In 1902 Ernest Rutherford showed that radioactivity as a spontaneous event emitting an alpha or beta particle from the nucleus created a different element. He went on to develop a fuller understanding of atoms and in 1919 he fired alpha particles from a radium source into nitrogen and found that nuclear rearrangement was occurring, with formation of oxygen. Niels Bohr was another scientist who advanced our understanding of the atom and the way electrons were arranged around its nucleus through to the 1940s.
By 1911 Frederick Soddy discovered that naturally-radioactive elements had a number of different isotopes (radionuclides), with the same chemistry. Also in 1911, George de Hevesy showed that such radionuclides were invaluable as tracers, because minute amounts could readily be detected with simple instruments.
In 1932 James Chadwick discovered the neutron. Also in 1932 Cockcroft and Walton produced nuclear transformations by bombarding atoms with accelerated protons, then in 1934 Irene Curie and Frederic Joliot found that some such transformations created artificial radionuclides. The next year Enrico Fermi found that a much greater variety of artificial radionuclides could be formed when neutrons were used instead of protons.
Fermi continued his experiments, mostly producing heavier elements from his targets, but also, with uranium, some much lighter ones. In 1939 Otto Hahn and Fritz Strassman in Berlin showed that the new lighter elements were barium and others which were about half the mass of uranium, thereby demonstrating that atomic fission had occurred. Lise Meitner and her nephew Otto Frisch, working under Niels Bohr, then explained this by suggesting that the neutron was captured by the nucleus, causing severe vibration leading to the nucleus splitting into two not quite equal parts. They calculated the energy release from this fission as about 200 million electron volts. Frisch then confirmed this figure experimentally.

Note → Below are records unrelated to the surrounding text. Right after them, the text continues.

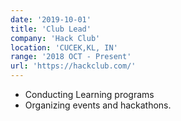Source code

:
 ```yaml
---
date: '2019-10-01'
title: 'Club Lead'
company: 'Hack Club'
location: 'CUCEK,KL, IN'
range: '2018 OCT - Present'
url: 'https://hackclub.com/'
---
```


- Conducting Learning programs
- Organizing events and hackathons.
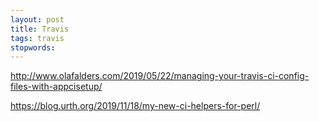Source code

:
 ```yaml
---
layout: post
title: Travis
tags: travis
stopwords:
---
```


http://www.olafalders.com/2019/05/22/managing-your-travis-ci-config-files-with-appcisetup/

https://blog.urth.org/2019/11/18/my-new-ci-helpers-for-perl/
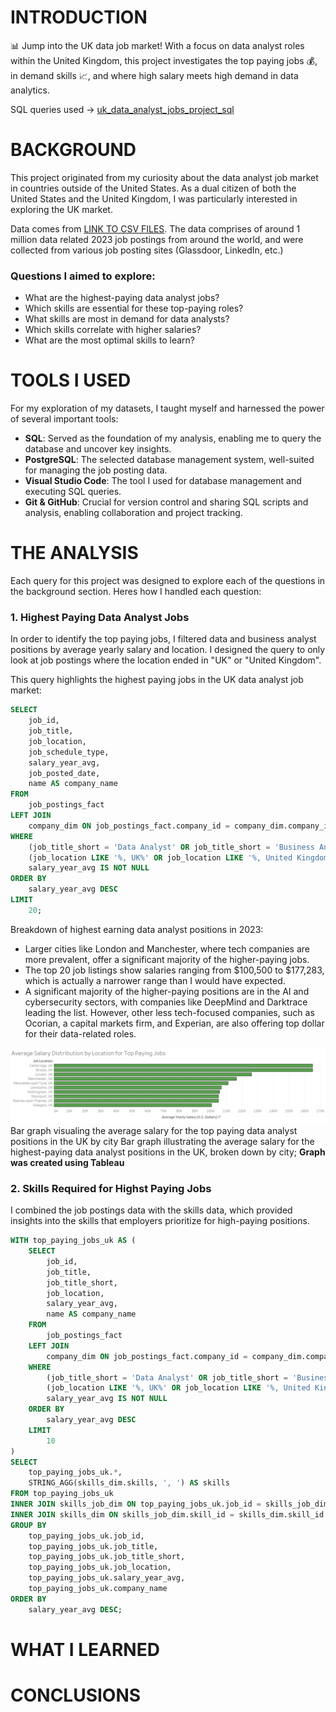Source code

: # INTRODUCTION 
📊 Jump into the UK data job market! With a focus on data analyst roles within the United Kingdom, this project investigates the top paying jobs 💰, in demand skills 📈, and where high salary meets high demand in data analytics. 

SQL queries used -> [uk_data_analyst_jobs_project_sql](/uk_data_analyst_jobs_project_sql/)
# BACKGROUND
This project originated from my curiosity about the data analyst job market in countries outside of the United States. As a dual citizen of both the United States and the United Kingdom, I was particularly interested in exploring the UK market.

Data comes from [LINK TO CSV FILES](https://drive.google.com/drive/folders/1moeWYoUtUklJO6NJdWo9OV8zWjRn0rjN). The data comprises of around 1 million data related 2023 job postings from around the world, and were collected from various job posting sites (Glassdoor, LinkedIn, etc.)

### **Questions I aimed to explore:**
- What are the highest-paying data analyst jobs?
- Which skills are essential for these top-paying roles?
- What skills are most in demand for data analysts?
- Which skills correlate with higher salaries?
- What are the most optimal skills to learn?
# TOOLS I USED
For my exploration of my datasets, I taught myself and harnessed the power of several important tools:

- **SQL**: Served as the foundation of my analysis, enabling me to query the database and uncover key insights.
- **PostgreSQL**: The selected database management system, well-suited for managing the job posting data.
- **Visual Studio Code**: The tool I used for database management and executing SQL queries.
- **Git & GitHub**: Crucial for version control and sharing SQL scripts and analysis, enabling collaboration and project tracking.
# THE ANALYSIS
Each query for this project was designed to explore each of the questions in the background section.
Heres how I handled each question:

### 1. Highest Paying Data Analyst Jobs
In order to identify the top paying jobs, I filtered data and business analyst positions by average yearly salary and location. I designed the query to only look at job postings where the location ended in "UK" or "United Kingdom".

This query highlights the highest paying jobs in the UK data analyst job market:
```SQL
SELECT
    job_id,
    job_title,
    job_location,
    job_schedule_type,
    salary_year_avg,
    job_posted_date,
    name AS company_name
FROM 
    job_postings_fact
LEFT JOIN
    company_dim ON job_postings_fact.company_id = company_dim.company_id
WHERE
    (job_title_short = 'Data Analyst' OR job_title_short = 'Business Analyst') AND
    (job_location LIKE '%, UK%' OR job_location LIKE '%, United Kingdom%') AND
    salary_year_avg IS NOT NULL
ORDER BY 
    salary_year_avg DESC
LIMIT 
    20;

```
Breakdown of highest earning data analyst positions in 2023:

- Larger cities like London and Manchester, where tech companies are more prevalent, offer a significant majority of the higher-paying jobs.
- The top 20 job listings show salaries ranging from $100,500 to $177,283, which is actually a narrower range than I would have expected.
- A significant majority of the higher-paying positions are in the AI and cybersecurity sectors, with companies like DeepMind and Darktrace leading the list. However, other less tech-focused companies, such as Ocorian, a capital markets firm, and Experian, are also offering top dollar for their data-related roles.

![Average Salary by City](1_Location_Top_Paying_Job.png)
Bar graph visualing the average salary for the top paying data analyst positions in the UK by city
Bar graph illustrating the average salary for the highest-paying data analyst positions in the UK, broken down by city;
**Graph was created using Tableau**
### 2. Skills Required for Highst Paying Jobs
I combined the job postings data with the skills data, which provided insights into the skills that employers prioritize for high-paying positions.
```SQL
WITH top_paying_jobs_uk AS (
    SELECT
        job_id,
        job_title,
        job_title_short,
        job_location,
        salary_year_avg,
        name AS company_name
    FROM 
        job_postings_fact
    LEFT JOIN
        company_dim ON job_postings_fact.company_id = company_dim.company_id
    WHERE
        (job_title_short = 'Data Analyst' OR job_title_short = 'Business Analyst') AND
        (job_location LIKE '%, UK%' OR job_location LIKE '%, United Kingdom%') AND
        salary_year_avg IS NOT NULL
    ORDER BY 
        salary_year_avg DESC
    LIMIT 
        10
)
SELECT 
    top_paying_jobs_uk.*,
    STRING_AGG(skills_dim.skills, ', ') AS skills 
FROM top_paying_jobs_uk
INNER JOIN skills_job_dim ON top_paying_jobs_uk.job_id = skills_job_dim.job_id
INNER JOIN skills_dim ON skills_job_dim.skill_id = skills_dim.skill_id
GROUP BY 
    top_paying_jobs_uk.job_id,
    top_paying_jobs_uk.job_title,
    top_paying_jobs_uk.job_title_short,
    top_paying_jobs_uk.job_location,
    top_paying_jobs_uk.salary_year_avg,
    top_paying_jobs_uk.company_name
ORDER BY
    salary_year_avg DESC;

```
# WHAT I LEARNED

# CONCLUSIONS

This was the first experimental confirmation of Albert Einstein's paper putting forward the equivalence between mass and energy, which had been published in 1905.


These 1939 developments sparked activity in many laboratories. Hahn and Strassman showed that fission not only released a lot of energy but that it also released additional neutrons which could cause fission in other uranium nuclei and possibly a self-sustaining chain reaction leading to an enormous release of energy. This suggestion was soon confirmed experimentally by Joliot and his co-workers in Paris, and Leo Szilard working with Fermi in New York.

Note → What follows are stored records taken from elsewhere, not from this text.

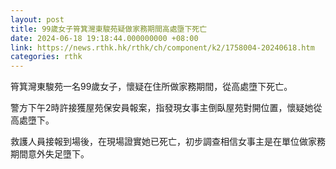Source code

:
 ```yaml
---
layout: post
title: 99歲女子筲箕灣東駿苑疑做家務期間高處墮下死亡
date: 2024-06-18 19:18:44.000000000 +08:00
link: https://news.rthk.hk/rthk/ch/component/k2/1758004-20240618.htm
categories: rthk
---
```


筲箕灣東駿苑一名99歲女子，懷疑在住所做家務期間，從高處墮下死亡。

警方下午2時許接獲屋苑保安員報案，指發現女事主倒臥屋苑對開位置，懷疑她從高處墮下。

救護人員接報到場後，在現場證實她已死亡，初步調查相信女事主是在單位做家務期間意外失足墮下。
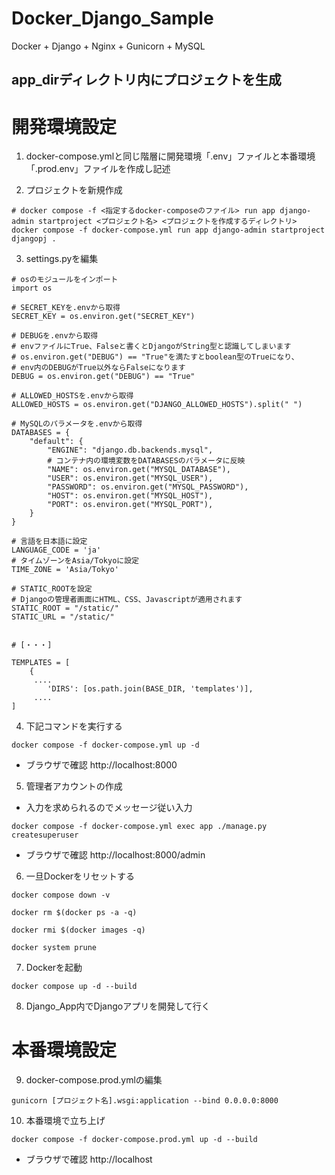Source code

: # Docker_Django_Sample
Docker + Django + Nginx + Gunicorn + MySQL
## 
## app_dirディレクトリ内にプロジェクトを生成
# 
# 開発環境設定
1. docker-compose.ymlと同じ階層に開発環境「.env」ファイルと本番環境「.prod.env」ファイルを作成し記述


2. プロジェクトを新規作成
```
# docker compose -f <指定するdocker-composeのファイル> run app django-admin startproject <プロジェクト名> <プロジェクトを作成するディレクトリ>
docker compose -f docker-compose.yml run app django-admin startproject djangopj .
```


3. settings.pyを編集
```
# osのモジュールをインポート
import os

# SECRET_KEYを.envから取得
SECRET_KEY = os.environ.get("SECRET_KEY")

# DEBUGを.envから取得
# envファイルにTrue、Falseと書くとDjangoがString型と認識してしまいます
# os.environ.get("DEBUG") == "True"を満たすとboolean型のTrueになり、
# env内のDEBUGがTrue以外ならFalseになります
DEBUG = os.environ.get("DEBUG") == "True"

# ALLOWED_HOSTSを.envから取得
ALLOWED_HOSTS = os.environ.get("DJANGO_ALLOWED_HOSTS").split(" ")

# MySQLのパラメータを.envから取得
DATABASES = {
    "default": {
        "ENGINE": "django.db.backends.mysql",
        # コンテナ内の環境変数をDATABASESのパラメータに反映
        "NAME": os.environ.get("MYSQL_DATABASE"),
        "USER": os.environ.get("MYSQL_USER"),
        "PASSWORD": os.environ.get("MYSQL_PASSWORD"),
        "HOST": os.environ.get("MYSQL_HOST"),
        "PORT": os.environ.get("MYSQL_PORT"),
    }
}

# 言語を日本語に設定
LANGUAGE_CODE = 'ja'
# タイムゾーンをAsia/Tokyoに設定
TIME_ZONE = 'Asia/Tokyo'

# STATIC_ROOTを設定
# Djangoの管理者画面にHTML、CSS、Javascriptが適用されます
STATIC_ROOT = "/static/"
STATIC_URL = "/static/"


# [・・・]

TEMPLATES = [
    {
     ....
        'DIRS': [os.path.join(BASE_DIR, 'templates')],
     ....
]

```


4. 下記コマンドを実行する
```
docker compose -f docker-compose.yml up -d
```

* ブラウザで確認
http://localhost:8000


5. 管理者アカウントの作成
  * 入力を求められるのでメッセージ従い入力
```
docker compose -f docker-compose.yml exec app ./manage.py createsuperuser
```
* ブラウザで確認
http://localhost:8000/admin


6. 一旦Dockerをリセットする
```
docker compose down -v

docker rm $(docker ps -a -q)

docker rmi $(docker images -q)

docker system prune

```


7. Dockerを起動
```
docker compose up -d --build
```


8. Django_App内でDjangoアプリを開発して行く

# 本番環境設定
9. docker-compose.prod.ymlの編集
```
gunicorn [プロジェクト名].wsgi:application --bind 0.0.0.0:8000
```


10. 本番環境で立ち上げ
```
docker compose -f docker-compose.prod.yml up -d --build
```


* ブラウザで確認
http://localhost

Bohr soon proposed that fission was much more likely to occur in the uranium-235 isotope than in U-238 and that fission would occur more effectively with slow-moving neutrons than with fast neutrons, the latter point being confirmed by Szilard and Fermi, who proposed using a 'moderator' to slow down the emitted neutrons. Bohr and Wheeler extended these ideas into what became the classical analysis of the fission process, and their paper was published only two days before war broke out in 1939.
Another important factor was that U-235 was then known to comprise only 0.7% of natural uranium, with the other 99.3% being U-238, with similar chemical properties. Hence the separation of the two to obtain pure U-235 would be difficult and would require the use of their very slightly different physical properties. This increase in the proportion of the U-235 isotope became known as 'enrichment'.

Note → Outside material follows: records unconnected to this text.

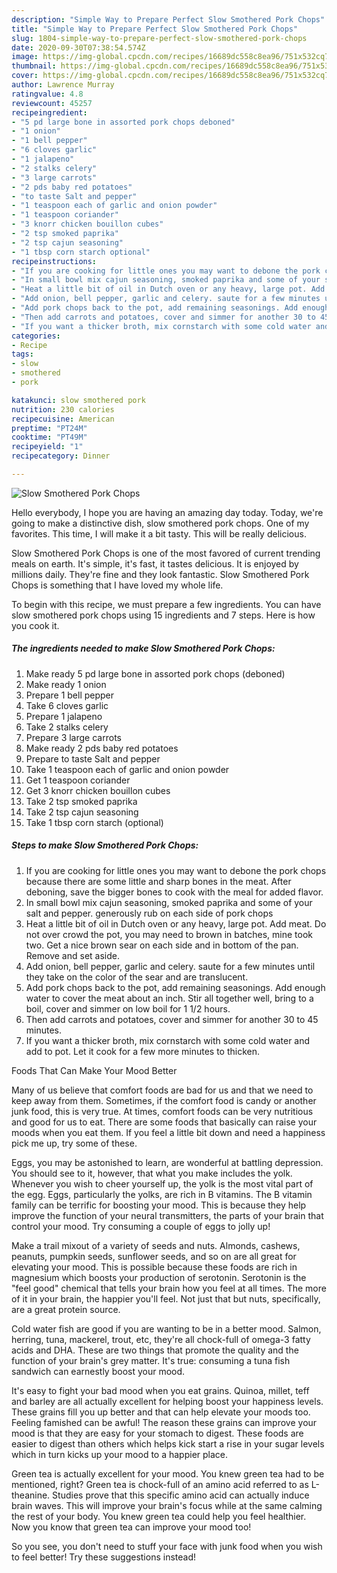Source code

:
 ```yaml
---
description: "Simple Way to Prepare Perfect Slow Smothered Pork Chops"
title: "Simple Way to Prepare Perfect Slow Smothered Pork Chops"
slug: 1804-simple-way-to-prepare-perfect-slow-smothered-pork-chops
date: 2020-09-30T07:38:54.574Z
image: https://img-global.cpcdn.com/recipes/16689dc558c8ea96/751x532cq70/slow-smothered-pork-chops-recipe-main-photo.jpg
thumbnail: https://img-global.cpcdn.com/recipes/16689dc558c8ea96/751x532cq70/slow-smothered-pork-chops-recipe-main-photo.jpg
cover: https://img-global.cpcdn.com/recipes/16689dc558c8ea96/751x532cq70/slow-smothered-pork-chops-recipe-main-photo.jpg
author: Lawrence Murray
ratingvalue: 4.8
reviewcount: 45257
recipeingredient:
- "5 pd large bone in assorted pork chops deboned"
- "1 onion"
- "1 bell pepper"
- "6 cloves garlic"
- "1 jalapeno"
- "2 stalks celery"
- "3 large carrots"
- "2 pds baby red potatoes"
- "to taste Salt and pepper"
- "1 teaspoon each of garlic and onion powder"
- "1 teaspoon coriander"
- "3 knorr chicken bouillon cubes"
- "2 tsp smoked paprika"
- "2 tsp cajun seasoning"
- "1 tbsp corn starch optional"
recipeinstructions:
- "If you are cooking for little ones you may want to debone the pork chops because there are some little and sharp bones in the meat. After deboning, save the bigger bones to cook with the meal for added flavor."
- "In small bowl mix cajun seasoning, smoked paprika and some of your salt and pepper. generously rub on each side of pork chops"
- "Heat a little bit of oil in Dutch oven or any heavy, large pot. Add meat. Do not over crowd the pot, you may need to brown in batches, mine took two. Get a nice brown sear on each side and in bottom of the pan. Remove and set aside."
- "Add onion, bell pepper, garlic and celery. saute for a few minutes until they take on the color of the sear and are translucent."
- "Add pork chops back to the pot, add remaining seasonings. Add enough water to cover the meat about an inch. Stir all together well, bring to a boil, cover and simmer on low boil for 1 1/2 hours."
- "Then add carrots and potatoes, cover and simmer for another 30 to 45 minutes."
- "If you want a thicker broth, mix cornstarch with some cold water and add to pot. Let it cook for a few more minutes to thicken."
categories:
- Recipe
tags:
- slow
- smothered
- pork

katakunci: slow smothered pork 
nutrition: 230 calories
recipecuisine: American
preptime: "PT24M"
cooktime: "PT49M"
recipeyield: "1"
recipecategory: Dinner

---
```



![Slow Smothered Pork Chops](https://img-global.cpcdn.com/recipes/16689dc558c8ea96/751x532cq70/slow-smothered-pork-chops-recipe-main-photo.jpg)

Hello everybody, I hope you are having an amazing day today. Today, we're going to make a distinctive dish, slow smothered pork chops. One of my favorites. This time, I will make it a bit tasty. This will be really delicious.

Slow Smothered Pork Chops is one of the most favored of current trending meals on earth. It's simple, it's fast, it tastes delicious. It is enjoyed by millions daily. They're fine and they look fantastic. Slow Smothered Pork Chops is something that I have loved my whole life.




To begin with this recipe, we must prepare a few ingredients. You can have slow smothered pork chops using 15 ingredients and 7 steps. Here is how you cook it.

<!--inarticleads1-->

##### The ingredients needed to make Slow Smothered Pork Chops:

1. Make ready 5 pd large bone in assorted pork chops (deboned)
1. Make ready 1 onion
1. Prepare 1 bell pepper
1. Take 6 cloves garlic
1. Prepare 1 jalapeno
1. Take 2 stalks celery
1. Prepare 3 large carrots
1. Make ready 2 pds baby red potatoes
1. Prepare to taste Salt and pepper
1. Take 1 teaspoon each of garlic and onion powder
1. Get 1 teaspoon coriander
1. Get 3 knorr chicken bouillon cubes
1. Take 2 tsp smoked paprika
1. Take 2 tsp cajun seasoning
1. Take 1 tbsp corn starch (optional)




<!--inarticleads2-->

##### Steps to make Slow Smothered Pork Chops:

1. If you are cooking for little ones you may want to debone the pork chops because there are some little and sharp bones in the meat. After deboning, save the bigger bones to cook with the meal for added flavor.
1. In small bowl mix cajun seasoning, smoked paprika and some of your salt and pepper. generously rub on each side of pork chops
1. Heat a little bit of oil in Dutch oven or any heavy, large pot. Add meat. Do not over crowd the pot, you may need to brown in batches, mine took two. Get a nice brown sear on each side and in bottom of the pan. Remove and set aside.
1. Add onion, bell pepper, garlic and celery. saute for a few minutes until they take on the color of the sear and are translucent.
1. Add pork chops back to the pot, add remaining seasonings. Add enough water to cover the meat about an inch. Stir all together well, bring to a boil, cover and simmer on low boil for 1 1/2 hours.
1. Then add carrots and potatoes, cover and simmer for another 30 to 45 minutes.
1. If you want a thicker broth, mix cornstarch with some cold water and add to pot. Let it cook for a few more minutes to thicken.




Foods That Can Make Your Mood Better


Many of us believe that comfort foods are bad for us and that we need to keep away from them. Sometimes, if the comfort food is candy or another junk food, this is very true. At times, comfort foods can be very nutritious and good for us to eat. There are some foods that basically can raise your moods when you eat them. If you feel a little bit down and need a happiness pick me up, try some of these.

Eggs, you may be astonished to learn, are wonderful at battling depression. You should see to it, however, that what you make includes the yolk. Whenever you wish to cheer yourself up, the yolk is the most vital part of the egg. Eggs, particularly the yolks, are rich in B vitamins. The B vitamin family can be terrific for boosting your mood. This is because they help improve the function of your neural transmitters, the parts of your brain that control your mood. Try consuming a couple of eggs to jolly up!

Make a trail mixout of a variety of seeds and nuts. Almonds, cashews, peanuts, pumpkin seeds, sunflower seeds, and so on are all great for elevating your mood. This is possible because these foods are rich in magnesium which boosts your production of serotonin. Serotonin is the "feel good" chemical that tells your brain how you feel at all times. The more of it in your brain, the happier you'll feel. Not just that but nuts, specifically, are a great protein source.

Cold water fish are good if you are wanting to be in a better mood. Salmon, herring, tuna, mackerel, trout, etc, they're all chock-full of omega-3 fatty acids and DHA. These are two things that promote the quality and the function of your brain's grey matter. It's true: consuming a tuna fish sandwich can earnestly boost your mood. 

It's easy to fight your bad mood when you eat grains. Quinoa, millet, teff and barley are all actually excellent for helping boost your happiness levels. These grains fill you up better and that can help elevate your moods too. Feeling famished can be awful! The reason these grains can improve your mood is that they are easy for your stomach to digest. These foods are easier to digest than others which helps kick start a rise in your sugar levels which in turn kicks up your mood to a happier place.

Green tea is actually excellent for your mood. You knew green tea had to be mentioned, right? Green tea is chock-full of an amino acid referred to as L-theanine. Studies prove that this specific amino acid can actually induce brain waves. This will improve your brain's focus while at the same calming the rest of your body. You knew green tea could help you feel healthier. Now you know that green tea can improve your mood too!

So you see, you don't need to stuff your face with junk food when you wish to feel better! Try  these suggestions  instead!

The remaining piece of the fission/atomic bomb concept was provided in 1939 by Francis Perrin who introduced the concept of the critical mass of uranium required to produce a self-sustaining release of energy. His theories were extended by Professor Peierls at Birmingham University and the resulting calculations were of considerable importance in the development of the atomic bomb. Perrin's group in Paris continued their studies and demonstrated that a chain reaction could be sustained in a uranium-water mixture (the water being used to slow down the neutrons) provided external neutrons were injected into the system. They also demonstrated the idea of introducing neutron-absorbing material to limit the multiplication of neutrons and thus control the nuclear reaction (which is the basis for the operation of a nuclear power station).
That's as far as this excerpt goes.